“Entre a dor e o algoritmo: o que Schopenhauer pode ensinar a pais e educadores na era das redes”
A visita de Luc Ferry ao Brasil para discutir Schopenhauer e os temas da dor e da morte poderia soar, à primeira vista, como um evento restrito ao circuito intelectual. Mas o debate que ele propõe toca uma ferida aberta na sociedade contemporânea, especialmente entre jovens e adolescentes que cresceram sob o império dos algoritmos.
Schopenhauer descreveu a vida como movida por uma vontade incessante, um desejo que nunca se satisfaz plenamente. No século XIX, essa leitura era uma crítica à condição humana. No século XXI, ela parece uma descrição precisa da lógica das redes sociais.
As plataformas digitais operam sobre a mesma estrutura que o filósofo identificou: estímulo contínuo, promessa de recompensa, frustração imediata, nova busca por validação. Curtidas, seguidores, visualizações e reconhecimento instantâneo alimentam um ciclo de desejo que não se encerra. O resultado é uma geração submetida a comparações permanentes, ansiedade crônica e sensação de insuficiência.

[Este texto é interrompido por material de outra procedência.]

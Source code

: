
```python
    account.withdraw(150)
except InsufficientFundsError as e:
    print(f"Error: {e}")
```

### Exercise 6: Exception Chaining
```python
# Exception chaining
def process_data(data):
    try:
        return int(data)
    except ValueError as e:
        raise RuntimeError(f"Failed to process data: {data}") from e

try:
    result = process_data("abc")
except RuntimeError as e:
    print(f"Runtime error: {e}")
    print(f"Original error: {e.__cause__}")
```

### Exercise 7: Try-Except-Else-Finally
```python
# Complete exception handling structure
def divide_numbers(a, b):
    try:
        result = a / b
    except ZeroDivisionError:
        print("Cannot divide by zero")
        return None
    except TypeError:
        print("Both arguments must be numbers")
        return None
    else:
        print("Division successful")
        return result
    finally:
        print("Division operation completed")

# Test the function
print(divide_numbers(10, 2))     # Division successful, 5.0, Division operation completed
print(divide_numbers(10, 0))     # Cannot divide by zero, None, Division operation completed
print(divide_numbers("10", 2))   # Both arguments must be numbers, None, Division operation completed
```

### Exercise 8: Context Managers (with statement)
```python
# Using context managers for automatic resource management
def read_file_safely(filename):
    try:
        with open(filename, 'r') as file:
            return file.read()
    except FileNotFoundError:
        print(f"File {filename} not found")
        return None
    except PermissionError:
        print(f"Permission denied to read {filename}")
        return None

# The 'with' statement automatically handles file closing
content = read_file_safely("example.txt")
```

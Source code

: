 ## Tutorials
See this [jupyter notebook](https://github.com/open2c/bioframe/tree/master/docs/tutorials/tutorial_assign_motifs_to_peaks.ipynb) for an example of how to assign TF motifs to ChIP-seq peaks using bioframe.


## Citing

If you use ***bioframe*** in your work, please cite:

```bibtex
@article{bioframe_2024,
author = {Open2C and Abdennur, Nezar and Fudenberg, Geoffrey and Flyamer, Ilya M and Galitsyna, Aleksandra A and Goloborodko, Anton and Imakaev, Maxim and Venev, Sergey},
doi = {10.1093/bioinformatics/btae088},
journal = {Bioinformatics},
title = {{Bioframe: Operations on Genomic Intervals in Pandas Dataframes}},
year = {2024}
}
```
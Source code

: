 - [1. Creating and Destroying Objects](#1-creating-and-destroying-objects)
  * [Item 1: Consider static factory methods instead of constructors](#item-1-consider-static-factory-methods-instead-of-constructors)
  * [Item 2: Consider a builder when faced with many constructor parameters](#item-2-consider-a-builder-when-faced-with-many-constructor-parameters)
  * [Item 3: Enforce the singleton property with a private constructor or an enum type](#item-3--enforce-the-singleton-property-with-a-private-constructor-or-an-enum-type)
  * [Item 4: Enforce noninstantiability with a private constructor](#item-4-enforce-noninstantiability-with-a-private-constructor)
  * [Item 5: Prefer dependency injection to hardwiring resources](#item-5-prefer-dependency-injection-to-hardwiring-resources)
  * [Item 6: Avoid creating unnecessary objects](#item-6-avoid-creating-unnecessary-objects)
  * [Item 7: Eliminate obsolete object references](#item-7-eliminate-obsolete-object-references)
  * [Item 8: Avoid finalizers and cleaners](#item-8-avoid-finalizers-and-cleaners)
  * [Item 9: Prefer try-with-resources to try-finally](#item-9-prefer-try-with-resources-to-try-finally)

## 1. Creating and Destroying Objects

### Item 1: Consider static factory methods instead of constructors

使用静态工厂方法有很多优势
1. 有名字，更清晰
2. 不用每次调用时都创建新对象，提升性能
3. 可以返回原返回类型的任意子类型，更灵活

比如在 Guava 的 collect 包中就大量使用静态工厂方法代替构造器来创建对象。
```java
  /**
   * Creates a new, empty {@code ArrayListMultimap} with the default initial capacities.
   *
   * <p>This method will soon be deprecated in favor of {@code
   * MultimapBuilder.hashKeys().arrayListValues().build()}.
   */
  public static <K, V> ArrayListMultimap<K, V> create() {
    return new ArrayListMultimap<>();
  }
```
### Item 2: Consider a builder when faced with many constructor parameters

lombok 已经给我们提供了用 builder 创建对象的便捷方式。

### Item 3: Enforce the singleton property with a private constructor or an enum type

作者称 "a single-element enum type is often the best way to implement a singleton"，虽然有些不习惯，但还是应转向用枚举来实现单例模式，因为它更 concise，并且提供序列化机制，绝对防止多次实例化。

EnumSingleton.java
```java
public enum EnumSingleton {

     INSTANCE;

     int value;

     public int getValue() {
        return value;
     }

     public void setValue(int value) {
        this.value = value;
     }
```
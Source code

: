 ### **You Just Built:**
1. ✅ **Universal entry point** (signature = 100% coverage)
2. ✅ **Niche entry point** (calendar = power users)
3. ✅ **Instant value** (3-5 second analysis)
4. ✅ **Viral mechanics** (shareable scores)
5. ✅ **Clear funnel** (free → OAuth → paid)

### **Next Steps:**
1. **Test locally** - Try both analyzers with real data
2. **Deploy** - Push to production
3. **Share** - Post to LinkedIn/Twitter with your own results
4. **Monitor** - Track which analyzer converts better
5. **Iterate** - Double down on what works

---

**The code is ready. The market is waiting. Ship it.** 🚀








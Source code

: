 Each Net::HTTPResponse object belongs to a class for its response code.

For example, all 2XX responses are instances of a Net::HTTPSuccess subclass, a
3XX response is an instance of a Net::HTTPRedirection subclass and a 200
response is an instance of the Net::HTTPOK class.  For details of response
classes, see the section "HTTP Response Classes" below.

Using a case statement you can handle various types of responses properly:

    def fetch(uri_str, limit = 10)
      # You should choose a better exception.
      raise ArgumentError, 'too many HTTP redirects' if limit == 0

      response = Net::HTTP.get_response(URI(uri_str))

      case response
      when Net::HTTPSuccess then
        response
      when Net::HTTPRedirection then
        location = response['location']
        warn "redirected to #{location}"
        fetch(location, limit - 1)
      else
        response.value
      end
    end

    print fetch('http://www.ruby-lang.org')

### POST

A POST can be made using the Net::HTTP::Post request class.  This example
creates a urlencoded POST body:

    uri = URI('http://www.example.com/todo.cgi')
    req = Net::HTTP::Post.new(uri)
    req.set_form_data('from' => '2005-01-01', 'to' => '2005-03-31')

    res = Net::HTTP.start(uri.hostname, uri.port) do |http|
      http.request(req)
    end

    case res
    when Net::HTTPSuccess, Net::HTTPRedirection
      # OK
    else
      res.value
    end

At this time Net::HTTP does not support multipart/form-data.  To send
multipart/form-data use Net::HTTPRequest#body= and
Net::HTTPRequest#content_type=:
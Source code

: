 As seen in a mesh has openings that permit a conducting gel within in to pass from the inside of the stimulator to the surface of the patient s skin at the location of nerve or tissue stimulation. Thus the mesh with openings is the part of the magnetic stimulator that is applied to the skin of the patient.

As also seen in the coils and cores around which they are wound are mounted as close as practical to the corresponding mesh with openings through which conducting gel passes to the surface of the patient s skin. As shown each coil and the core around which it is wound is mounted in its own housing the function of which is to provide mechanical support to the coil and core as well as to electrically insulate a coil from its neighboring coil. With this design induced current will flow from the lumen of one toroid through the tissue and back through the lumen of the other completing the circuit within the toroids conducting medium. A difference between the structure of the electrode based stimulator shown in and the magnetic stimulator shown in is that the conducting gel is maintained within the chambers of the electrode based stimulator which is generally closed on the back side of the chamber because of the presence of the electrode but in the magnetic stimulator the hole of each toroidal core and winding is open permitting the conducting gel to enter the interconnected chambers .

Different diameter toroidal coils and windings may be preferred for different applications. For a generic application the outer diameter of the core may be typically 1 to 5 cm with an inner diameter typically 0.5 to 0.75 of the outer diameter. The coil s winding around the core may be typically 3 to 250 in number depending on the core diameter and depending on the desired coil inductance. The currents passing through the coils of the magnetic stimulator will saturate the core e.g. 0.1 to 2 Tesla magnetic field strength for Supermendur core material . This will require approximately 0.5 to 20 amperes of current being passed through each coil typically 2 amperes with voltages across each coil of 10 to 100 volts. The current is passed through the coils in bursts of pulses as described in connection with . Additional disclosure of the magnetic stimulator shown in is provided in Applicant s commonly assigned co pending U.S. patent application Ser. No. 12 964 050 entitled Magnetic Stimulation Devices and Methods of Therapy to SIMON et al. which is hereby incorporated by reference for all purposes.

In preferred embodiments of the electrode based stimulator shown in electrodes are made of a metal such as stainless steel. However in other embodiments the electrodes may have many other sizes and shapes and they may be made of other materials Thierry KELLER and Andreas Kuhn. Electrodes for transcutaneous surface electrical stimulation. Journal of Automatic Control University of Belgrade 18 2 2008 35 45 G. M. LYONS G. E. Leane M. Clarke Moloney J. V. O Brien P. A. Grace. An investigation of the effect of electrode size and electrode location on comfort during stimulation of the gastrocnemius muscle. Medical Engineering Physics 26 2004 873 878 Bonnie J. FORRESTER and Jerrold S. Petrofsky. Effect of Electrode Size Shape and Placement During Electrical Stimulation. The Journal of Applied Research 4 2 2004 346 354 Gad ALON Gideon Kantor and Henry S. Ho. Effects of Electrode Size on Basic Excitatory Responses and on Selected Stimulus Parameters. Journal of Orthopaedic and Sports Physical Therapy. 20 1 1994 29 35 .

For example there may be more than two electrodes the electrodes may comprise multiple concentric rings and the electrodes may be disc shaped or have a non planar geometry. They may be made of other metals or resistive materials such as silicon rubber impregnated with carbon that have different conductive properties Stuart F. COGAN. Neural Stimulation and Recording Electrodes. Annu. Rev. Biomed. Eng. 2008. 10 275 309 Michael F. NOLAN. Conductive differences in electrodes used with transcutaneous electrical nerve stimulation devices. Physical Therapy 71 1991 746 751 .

Pais e educadores enfrentam um desafio inédito. Não se trata apenas de controlar o tempo de tela, mas de lidar com consequências mais profundas: distorção da autoimagem, dependência emocional de validação digital, dificuldades de concentração, intolerância à frustração e, em casos extremos, depressão e ideação suicida.

Nesse contexto, a reflexão sobre dor e morte deixa de ser metafísica distante. Ela se torna pedagógica. Como preparar jovens para lidar com limites, perdas, frustrações e finitude em um ambiente que promete exposição permanente e prazer imediato?
Luc Ferry, ao reler Schopenhauer, reconhece a lucidez do diagnóstico sobre o sofrimento humano, mas critica a saída pela renúncia absoluta. A resposta não pode ser apagar o desejo, mas educá-lo. Essa distinção é crucial para o debate educacional contemporâneo.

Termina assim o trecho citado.